US Open: Dustin Johnson halfway towards a second Major title

Shinnecock Hills can’t rock DJ as world number one shoots a second round 67

 Dustin Johnson  celebrates making a birdie on the seventh hole as Tiger Woods  looks on during the second round of the US Open at Shinnecock Hills Golf Club  in Southampton, New York. Photograpgh: Mike Ehrmann/Getty Images

Dustin Johnson celebrates making a birdie on the seventh hole as Tiger Woods looks on during the second round of the US Open at Shinnecock Hills Golf Club in Southampton, New York. Photograpgh: Mike Ehrmann/Getty Images

 

The past, the present and the future all shook hands when it was over. They were on the ninth green and a second round which had taken us by surprise, with low-lying grey clouds which doused unsuspecting t-shirted spectators and some players who’d neglected to include raingear or even umbrellas in their planning for the day, had acted as a showcase for Dustin Johnson’s golfing majesty; he is, most assuredly, the man of the present.

Tiger Woods, the greatest player of his generation, someone with 14 Major titles to his name, must have looked at Johnson and thought of himself in the past. A dominant figure, in control of his own destiny.

Justin Thomas, only 25, but already with a Major title in his possession, knows what it is like to be the world number one. It was he who possessed the honour before Johnson reclaimed it last month. Thomas will have his day again in the future. But after a second round watching the current incumbent in action, Thomas described what he’d witnessed in simple terms. “He’s just hitting the fairways, keeping it in front of him, and he’s playing DJ golf.”

DJ spins things to his own tune these days. And, after his runaway win in the FedEx St Jude Classic in Memphis last week, Johnson has kept going on in his own world, his own zone.
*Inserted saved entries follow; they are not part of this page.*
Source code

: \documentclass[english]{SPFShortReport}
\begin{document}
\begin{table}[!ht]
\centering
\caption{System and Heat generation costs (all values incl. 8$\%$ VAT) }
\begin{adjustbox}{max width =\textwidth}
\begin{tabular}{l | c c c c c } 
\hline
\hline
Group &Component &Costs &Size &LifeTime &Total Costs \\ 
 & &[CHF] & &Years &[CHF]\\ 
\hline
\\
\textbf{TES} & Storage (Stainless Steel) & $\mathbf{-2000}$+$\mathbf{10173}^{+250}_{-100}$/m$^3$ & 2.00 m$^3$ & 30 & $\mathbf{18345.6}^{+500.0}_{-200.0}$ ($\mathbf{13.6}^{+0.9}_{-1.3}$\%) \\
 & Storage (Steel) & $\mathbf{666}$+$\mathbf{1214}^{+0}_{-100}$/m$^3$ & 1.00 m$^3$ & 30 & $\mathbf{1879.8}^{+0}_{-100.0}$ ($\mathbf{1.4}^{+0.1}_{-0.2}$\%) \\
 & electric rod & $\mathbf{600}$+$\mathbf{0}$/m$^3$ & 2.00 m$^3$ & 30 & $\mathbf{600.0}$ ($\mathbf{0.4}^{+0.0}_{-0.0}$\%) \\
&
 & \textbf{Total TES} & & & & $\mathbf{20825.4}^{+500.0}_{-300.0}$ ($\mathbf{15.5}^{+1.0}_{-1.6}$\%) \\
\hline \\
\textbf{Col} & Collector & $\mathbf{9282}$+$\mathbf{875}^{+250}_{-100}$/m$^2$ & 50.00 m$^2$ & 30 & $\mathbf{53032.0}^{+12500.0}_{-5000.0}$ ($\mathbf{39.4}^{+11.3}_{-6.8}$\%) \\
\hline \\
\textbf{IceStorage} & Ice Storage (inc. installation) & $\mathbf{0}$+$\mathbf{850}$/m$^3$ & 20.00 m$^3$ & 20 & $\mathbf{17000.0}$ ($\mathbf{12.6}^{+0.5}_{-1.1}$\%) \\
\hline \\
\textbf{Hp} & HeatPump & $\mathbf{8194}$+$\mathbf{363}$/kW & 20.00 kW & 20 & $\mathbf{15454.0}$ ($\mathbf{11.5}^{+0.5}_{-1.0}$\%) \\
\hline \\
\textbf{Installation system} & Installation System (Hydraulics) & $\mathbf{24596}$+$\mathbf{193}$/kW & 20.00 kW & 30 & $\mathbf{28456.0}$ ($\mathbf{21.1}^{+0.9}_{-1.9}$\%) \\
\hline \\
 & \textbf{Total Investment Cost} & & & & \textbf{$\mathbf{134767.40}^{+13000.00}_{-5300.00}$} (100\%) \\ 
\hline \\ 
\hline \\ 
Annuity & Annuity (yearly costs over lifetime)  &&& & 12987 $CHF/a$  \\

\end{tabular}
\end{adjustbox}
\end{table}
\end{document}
The 6-feet 4-inch American - who can bomb it off the tee, but who also possesses soft hands when required in the short game - shot a second round 67 for a midway total of four-under-par 136 that put him in a different place to everyone else.
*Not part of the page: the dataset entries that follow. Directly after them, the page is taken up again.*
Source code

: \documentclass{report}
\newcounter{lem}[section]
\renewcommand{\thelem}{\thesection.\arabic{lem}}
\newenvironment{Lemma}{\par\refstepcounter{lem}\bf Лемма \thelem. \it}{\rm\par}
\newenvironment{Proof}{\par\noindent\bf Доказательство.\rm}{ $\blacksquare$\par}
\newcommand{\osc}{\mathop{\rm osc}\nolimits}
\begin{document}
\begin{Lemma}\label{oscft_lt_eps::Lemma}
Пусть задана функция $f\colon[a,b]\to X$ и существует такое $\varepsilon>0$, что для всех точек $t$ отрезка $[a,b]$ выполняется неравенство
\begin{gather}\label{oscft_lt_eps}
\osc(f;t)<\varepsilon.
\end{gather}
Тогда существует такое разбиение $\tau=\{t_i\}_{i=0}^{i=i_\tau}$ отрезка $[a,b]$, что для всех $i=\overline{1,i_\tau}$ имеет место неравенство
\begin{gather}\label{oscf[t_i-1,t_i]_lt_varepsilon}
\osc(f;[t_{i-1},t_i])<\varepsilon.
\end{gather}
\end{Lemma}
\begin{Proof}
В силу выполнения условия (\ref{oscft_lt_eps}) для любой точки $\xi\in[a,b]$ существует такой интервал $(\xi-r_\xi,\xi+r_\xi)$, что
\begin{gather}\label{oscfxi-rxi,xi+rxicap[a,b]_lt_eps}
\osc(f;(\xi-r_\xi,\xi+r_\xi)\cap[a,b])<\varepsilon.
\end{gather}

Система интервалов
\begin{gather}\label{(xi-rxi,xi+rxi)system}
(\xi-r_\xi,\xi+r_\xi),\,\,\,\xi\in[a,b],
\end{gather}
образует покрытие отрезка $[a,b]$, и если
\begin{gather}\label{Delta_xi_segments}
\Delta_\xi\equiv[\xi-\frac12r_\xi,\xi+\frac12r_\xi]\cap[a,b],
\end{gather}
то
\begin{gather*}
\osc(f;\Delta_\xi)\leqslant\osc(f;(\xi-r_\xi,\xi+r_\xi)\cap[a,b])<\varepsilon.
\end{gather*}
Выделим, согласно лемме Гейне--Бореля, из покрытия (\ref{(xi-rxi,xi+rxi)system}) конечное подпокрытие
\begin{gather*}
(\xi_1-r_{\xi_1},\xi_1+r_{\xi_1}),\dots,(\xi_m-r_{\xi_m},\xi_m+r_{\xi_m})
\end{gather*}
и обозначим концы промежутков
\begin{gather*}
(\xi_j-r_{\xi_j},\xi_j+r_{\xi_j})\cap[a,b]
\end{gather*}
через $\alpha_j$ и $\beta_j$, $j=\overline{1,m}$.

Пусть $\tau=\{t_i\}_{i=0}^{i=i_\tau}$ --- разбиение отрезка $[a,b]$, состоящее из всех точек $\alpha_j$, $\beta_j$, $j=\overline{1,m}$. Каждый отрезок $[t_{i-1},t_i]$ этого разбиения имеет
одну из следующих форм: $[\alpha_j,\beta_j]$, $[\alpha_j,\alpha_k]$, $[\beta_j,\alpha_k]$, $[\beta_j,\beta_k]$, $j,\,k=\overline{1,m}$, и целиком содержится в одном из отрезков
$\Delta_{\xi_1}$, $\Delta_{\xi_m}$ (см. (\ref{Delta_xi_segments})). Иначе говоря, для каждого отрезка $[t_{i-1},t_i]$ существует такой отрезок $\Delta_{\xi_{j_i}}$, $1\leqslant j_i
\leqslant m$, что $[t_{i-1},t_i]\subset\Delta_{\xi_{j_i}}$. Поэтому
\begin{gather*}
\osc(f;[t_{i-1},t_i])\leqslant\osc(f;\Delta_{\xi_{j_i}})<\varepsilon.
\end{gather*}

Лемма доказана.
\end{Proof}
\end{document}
Woods, who once upon a time was the man everyone stood back to admire, admitted of his usurper: “Dustin is in complete control of what he’s doing. He’s hitting the ball so flush and so solid. It was good to see because I watched a little bit of it last week (on television) and he was doing the same thing down there, but he’s brought it up here and is doing it under these conditions, and he’s got beautiful speed on the greens. Every putt looked like it was going to go in. Even though it didn’t, (they) just had that look and that pace.”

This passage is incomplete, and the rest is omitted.